Still, warfare is not the same as other disturbances that buffet natural ecosystems, and there are reasons to be concerned about the longterm ecological effects of war, particularly of the modern variety. For one thing, there is the sheer firepower of current weapons technology, especially its shock-and-awe deployment by modern superpowers: “Our capacity to destroy now is so much greater than it’s ever been before,” notes World Conservation Union chief scientist Jeffrey McNeely.
The involvement of guerrilla groups in many recent wars draws that firepower toward the natural ecosystems-often already circumscribed and endangered ones-where those groups take cover. And the targeting of civilians can touch off mass migrations of refugees, which on an overcrowded planet can have a devastating environmental effect.
Widespread concern about the environmental effects of warfare began with the American war in Vietnam, during which the US military sprayed 79 million liters of herbicides and defoliants over about one-seventh of the land area of southern Vietnam. A variety of chemical mixtures, code-named according to the colored bands painted on their storage drums, were used.

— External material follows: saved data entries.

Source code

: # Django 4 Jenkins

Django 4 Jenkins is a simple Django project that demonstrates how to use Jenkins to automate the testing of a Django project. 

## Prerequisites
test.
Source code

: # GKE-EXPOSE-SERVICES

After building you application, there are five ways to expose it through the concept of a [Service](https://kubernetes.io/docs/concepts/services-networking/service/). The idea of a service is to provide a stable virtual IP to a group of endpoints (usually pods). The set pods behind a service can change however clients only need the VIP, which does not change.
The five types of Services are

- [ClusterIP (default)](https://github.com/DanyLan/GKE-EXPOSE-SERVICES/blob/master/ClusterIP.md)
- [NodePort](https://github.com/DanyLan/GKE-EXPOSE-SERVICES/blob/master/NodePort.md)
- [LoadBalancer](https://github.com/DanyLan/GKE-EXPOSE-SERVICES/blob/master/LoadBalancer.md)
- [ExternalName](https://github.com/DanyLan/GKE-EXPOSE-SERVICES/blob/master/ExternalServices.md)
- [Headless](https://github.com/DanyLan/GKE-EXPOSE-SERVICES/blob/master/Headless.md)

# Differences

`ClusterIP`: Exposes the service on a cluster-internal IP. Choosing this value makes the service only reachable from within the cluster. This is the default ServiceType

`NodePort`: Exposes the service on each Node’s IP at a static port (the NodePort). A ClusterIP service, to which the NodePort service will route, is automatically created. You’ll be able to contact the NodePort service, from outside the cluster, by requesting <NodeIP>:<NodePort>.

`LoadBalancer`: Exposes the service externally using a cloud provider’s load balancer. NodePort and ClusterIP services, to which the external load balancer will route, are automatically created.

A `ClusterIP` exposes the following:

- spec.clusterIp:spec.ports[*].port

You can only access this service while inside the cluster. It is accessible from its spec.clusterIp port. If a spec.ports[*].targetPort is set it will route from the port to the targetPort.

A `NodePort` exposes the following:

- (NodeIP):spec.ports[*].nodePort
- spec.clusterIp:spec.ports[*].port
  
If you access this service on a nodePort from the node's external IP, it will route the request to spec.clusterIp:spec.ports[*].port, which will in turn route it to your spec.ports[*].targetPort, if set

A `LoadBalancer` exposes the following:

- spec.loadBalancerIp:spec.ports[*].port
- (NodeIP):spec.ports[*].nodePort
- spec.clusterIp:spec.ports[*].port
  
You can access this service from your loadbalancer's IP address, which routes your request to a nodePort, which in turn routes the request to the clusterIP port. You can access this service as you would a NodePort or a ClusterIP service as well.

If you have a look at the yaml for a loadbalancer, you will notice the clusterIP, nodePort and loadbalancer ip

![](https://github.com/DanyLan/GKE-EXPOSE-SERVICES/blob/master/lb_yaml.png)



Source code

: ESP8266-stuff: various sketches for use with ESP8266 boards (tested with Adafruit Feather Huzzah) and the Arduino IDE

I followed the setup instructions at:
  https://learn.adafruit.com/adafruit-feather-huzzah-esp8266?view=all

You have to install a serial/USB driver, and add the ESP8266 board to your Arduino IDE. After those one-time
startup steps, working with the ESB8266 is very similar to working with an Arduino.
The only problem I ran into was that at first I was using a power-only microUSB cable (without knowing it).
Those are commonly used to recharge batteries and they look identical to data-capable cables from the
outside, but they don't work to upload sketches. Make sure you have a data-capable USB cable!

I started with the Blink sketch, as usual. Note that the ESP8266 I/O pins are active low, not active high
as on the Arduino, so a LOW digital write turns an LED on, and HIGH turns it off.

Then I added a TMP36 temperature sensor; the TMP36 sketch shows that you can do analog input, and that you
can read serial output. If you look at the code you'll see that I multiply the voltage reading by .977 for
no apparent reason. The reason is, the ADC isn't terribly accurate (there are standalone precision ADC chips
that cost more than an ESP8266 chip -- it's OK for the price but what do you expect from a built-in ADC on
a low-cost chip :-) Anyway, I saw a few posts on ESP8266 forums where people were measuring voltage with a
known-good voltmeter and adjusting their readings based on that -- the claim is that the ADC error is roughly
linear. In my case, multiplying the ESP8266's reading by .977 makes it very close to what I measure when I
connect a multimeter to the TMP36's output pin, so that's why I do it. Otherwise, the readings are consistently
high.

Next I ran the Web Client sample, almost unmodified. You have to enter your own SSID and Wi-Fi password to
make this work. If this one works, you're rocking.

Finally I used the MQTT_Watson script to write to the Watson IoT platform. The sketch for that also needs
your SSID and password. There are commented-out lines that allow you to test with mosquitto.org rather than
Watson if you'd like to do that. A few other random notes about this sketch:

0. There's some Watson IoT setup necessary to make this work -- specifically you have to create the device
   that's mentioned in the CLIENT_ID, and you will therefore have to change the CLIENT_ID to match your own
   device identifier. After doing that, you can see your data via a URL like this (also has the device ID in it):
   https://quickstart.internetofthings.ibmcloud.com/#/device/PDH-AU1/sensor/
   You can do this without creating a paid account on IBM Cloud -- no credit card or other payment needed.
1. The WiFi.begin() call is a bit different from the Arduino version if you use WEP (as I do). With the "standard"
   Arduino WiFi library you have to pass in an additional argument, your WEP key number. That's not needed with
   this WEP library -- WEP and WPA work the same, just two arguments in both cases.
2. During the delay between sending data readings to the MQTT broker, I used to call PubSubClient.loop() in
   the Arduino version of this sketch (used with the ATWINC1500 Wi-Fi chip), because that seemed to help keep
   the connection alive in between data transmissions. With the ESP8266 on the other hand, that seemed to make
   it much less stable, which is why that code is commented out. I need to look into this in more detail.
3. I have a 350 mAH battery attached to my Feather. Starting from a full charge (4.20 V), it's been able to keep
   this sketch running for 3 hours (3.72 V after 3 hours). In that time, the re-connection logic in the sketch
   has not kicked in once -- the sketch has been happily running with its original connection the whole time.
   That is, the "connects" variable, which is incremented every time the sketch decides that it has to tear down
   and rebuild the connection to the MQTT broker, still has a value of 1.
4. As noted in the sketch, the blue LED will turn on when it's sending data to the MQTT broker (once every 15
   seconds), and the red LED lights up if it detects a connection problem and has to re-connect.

The most widespread (and infamous) of these was Agent Orange. The primary targets of the program were the country’s inland hardwood forests and the mangroves that fringed the Mekong Delta, and the primary goal was to deprive communist Viet Cong guerrillas of the cover that enabled them to move freely and launch ambushes against American forces.
US actions in Vietnam gave rise to the concept of “ecocide”-the deliberate destruction of the environment as a military strategy. Yet as McNeely puts it, “Certainly the use of chemical weapons like Agent Orange in Vietnam was incredibly destructive, but not without precursors.” In fact, the US spraying program was inspired by an earlier British effort to quell an insurrection in Malaya by chemical spraying to destroy jungle crops planted by rebels.
And the environment has been war’s victim, both deliberate and incidental, at least since the beginnings of recorded history. Five thousand years ago, warring Mesopotamian city-states breached dikes to flood the fields of their enemies (a tactic that resonates with recent events in that part of the world). The Hebrew Bible records in the Book of Judges that King Abimelech salted the fields of Shechem; the Romans did the same after they sacked Carthage.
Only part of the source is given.